- Supplied records:
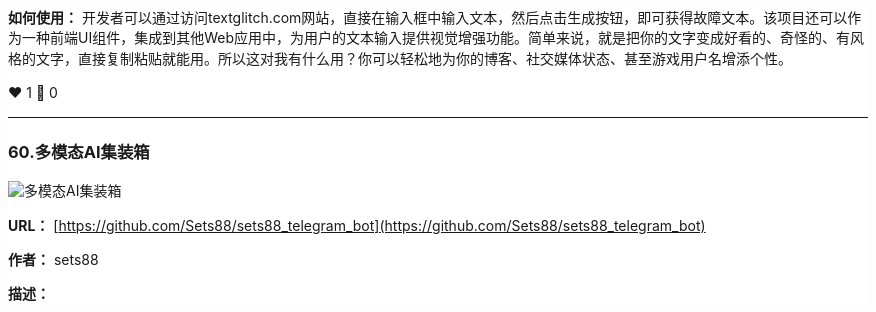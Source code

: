 **如何使用：**
开发者可以通过访问textglitch.com网站，直接在输入框中输入文本，然后点击生成按钮，即可获得故障文本。该项目还可以作为一种前端UI组件，集成到其他Web应用中，为用户的文本输入提供视觉增强功能。简单来说，就是把你的文字变成好看的、奇怪的、有风格的文字，直接复制粘贴就能用。所以这对我有什么用？你可以轻松地为你的博客、社交媒体状态、甚至游戏用户名增添个性。

❤️ 1   💬 0

---

### 60.多模态AI集装箱

![多模态AI集装箱](https://showhntoday.com/images/45757075.png)

**URL：** [https://github.com/Sets88/sets88_telegram_bot](https://github.com/Sets88/sets88_telegram_bot)

**作者：** sets88

**描述：**
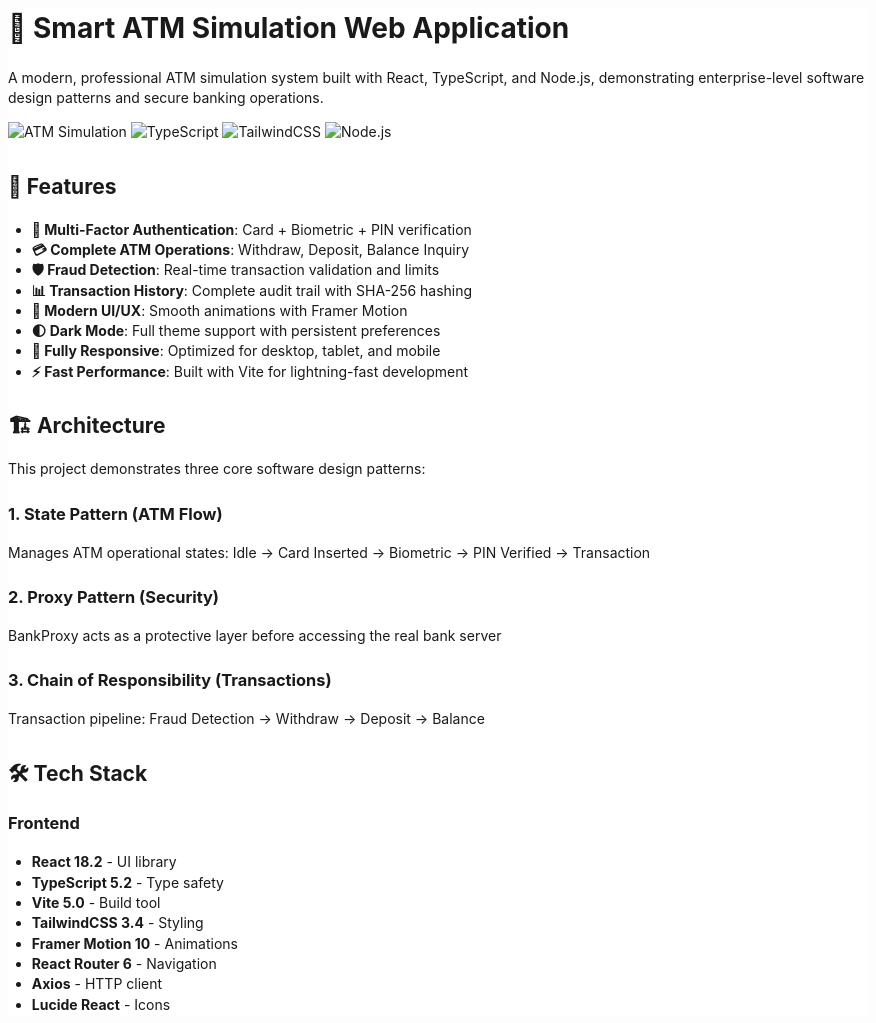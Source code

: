 # 🏧 Smart ATM Simulation Web Application

A modern, professional ATM simulation system built with React, TypeScript, and Node.js, demonstrating enterprise-level software design patterns and secure banking operations.

![ATM Simulation](https://img.shields.io/badge/React-18.2-61dafb?style=for-the-badge&logo=react)
![TypeScript](https://img.shields.io/badge/TypeScript-5.2-3178c6?style=for-the-badge&logo=typescript)
![TailwindCSS](https://img.shields.io/badge/Tailwind-3.4-38bdf8?style=for-the-badge&logo=tailwindcss)
![Node.js](https://img.shields.io/badge/Node.js-Express-68a063?style=for-the-badge&logo=node.js)

## 🌟 Features

- **🔐 Multi-Factor Authentication**: Card + Biometric + PIN verification
- **💳 Complete ATM Operations**: Withdraw, Deposit, Balance Inquiry
- **🛡️ Fraud Detection**: Real-time transaction validation and limits
- **📊 Transaction History**: Complete audit trail with SHA-256 hashing
- **🎨 Modern UI/UX**: Smooth animations with Framer Motion
- **🌓 Dark Mode**: Full theme support with persistent preferences
- **📱 Fully Responsive**: Optimized for desktop, tablet, and mobile
- **⚡ Fast Performance**: Built with Vite for lightning-fast development

## 🏗️ Architecture

This project demonstrates three core software design patterns:

### 1. **State Pattern** (ATM Flow)
Manages ATM operational states: Idle → Card Inserted → Biometric → PIN Verified → Transaction

### 2. **Proxy Pattern** (Security)
BankProxy acts as a protective layer before accessing the real bank server

### 3. **Chain of Responsibility** (Transactions)
Transaction pipeline: Fraud Detection → Withdraw → Deposit → Balance

## 🛠️ Tech Stack

### Frontend
- **React 18.2** - UI library
- **TypeScript 5.2** - Type safety
- **Vite 5.0** - Build tool
- **TailwindCSS 3.4** - Styling
- **Framer Motion 10** - Animations
- **React Router 6** - Navigation
- **Axios** - HTTP client
- **Lucide React** - Icons
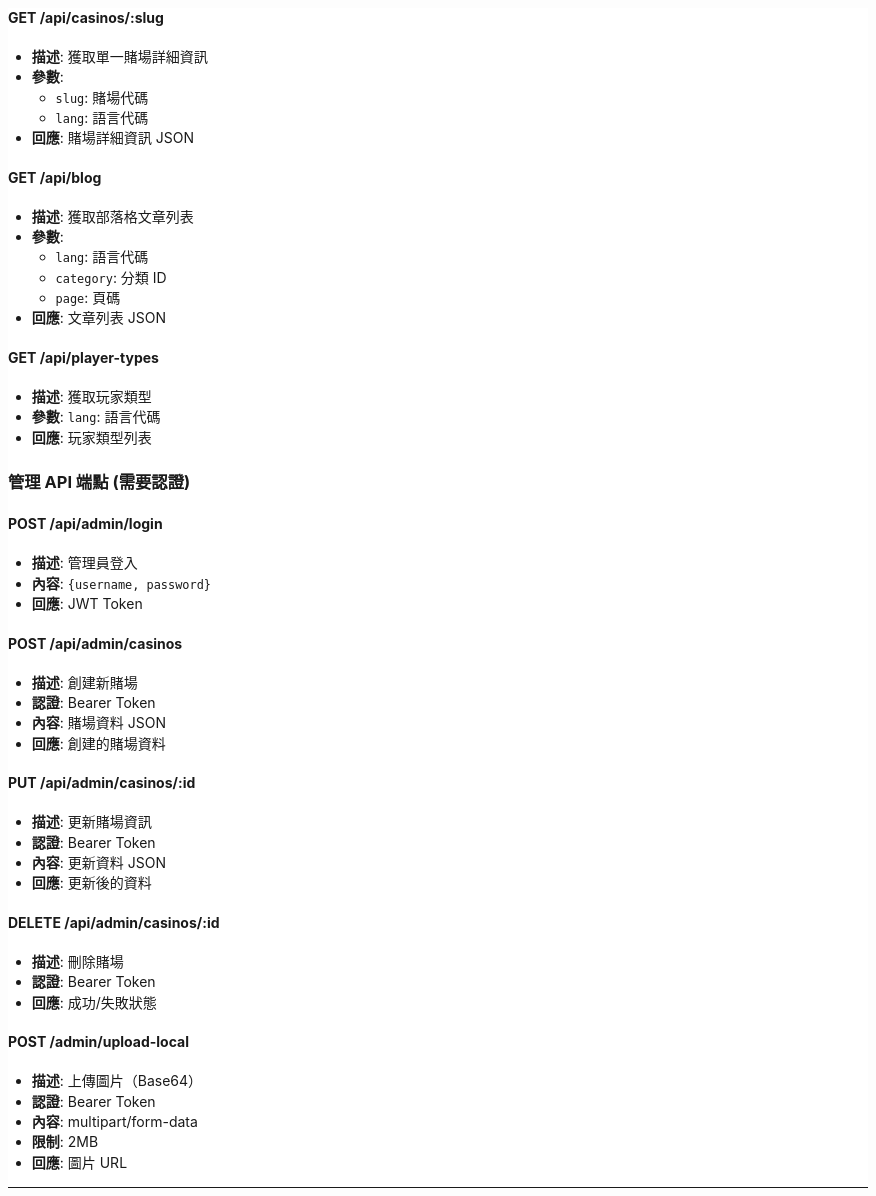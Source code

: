 #### GET /api/casinos/:slug
- **描述**: 獲取單一賭場詳細資訊
- **參數**:
  - `slug`: 賭場代碼
  - `lang`: 語言代碼
- **回應**: 賭場詳細資訊 JSON

#### GET /api/blog
- **描述**: 獲取部落格文章列表
- **參數**:
  - `lang`: 語言代碼
  - `category`: 分類 ID
  - `page`: 頁碼
- **回應**: 文章列表 JSON

#### GET /api/player-types
- **描述**: 獲取玩家類型
- **參數**: `lang`: 語言代碼
- **回應**: 玩家類型列表

### 管理 API 端點 (需要認證)

#### POST /api/admin/login
- **描述**: 管理員登入
- **內容**: `{username, password}`
- **回應**: JWT Token

#### POST /api/admin/casinos
- **描述**: 創建新賭場
- **認證**: Bearer Token
- **內容**: 賭場資料 JSON
- **回應**: 創建的賭場資料

#### PUT /api/admin/casinos/:id
- **描述**: 更新賭場資訊
- **認證**: Bearer Token
- **內容**: 更新資料 JSON
- **回應**: 更新後的資料

#### DELETE /api/admin/casinos/:id
- **描述**: 刪除賭場
- **認證**: Bearer Token
- **回應**: 成功/失敗狀態

#### POST /admin/upload-local
- **描述**: 上傳圖片（Base64）
- **認證**: Bearer Token
- **內容**: multipart/form-data
- **限制**: 2MB
- **回應**: 圖片 URL

---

- Work order: Search the records for the word "Detection", then list every line that has it.

- Your response:
- **🛡️ Fraud Detection**: Real-time transaction validation and limits
Transaction pipeline: Fraud Detection → Withdraw → Deposit → Balance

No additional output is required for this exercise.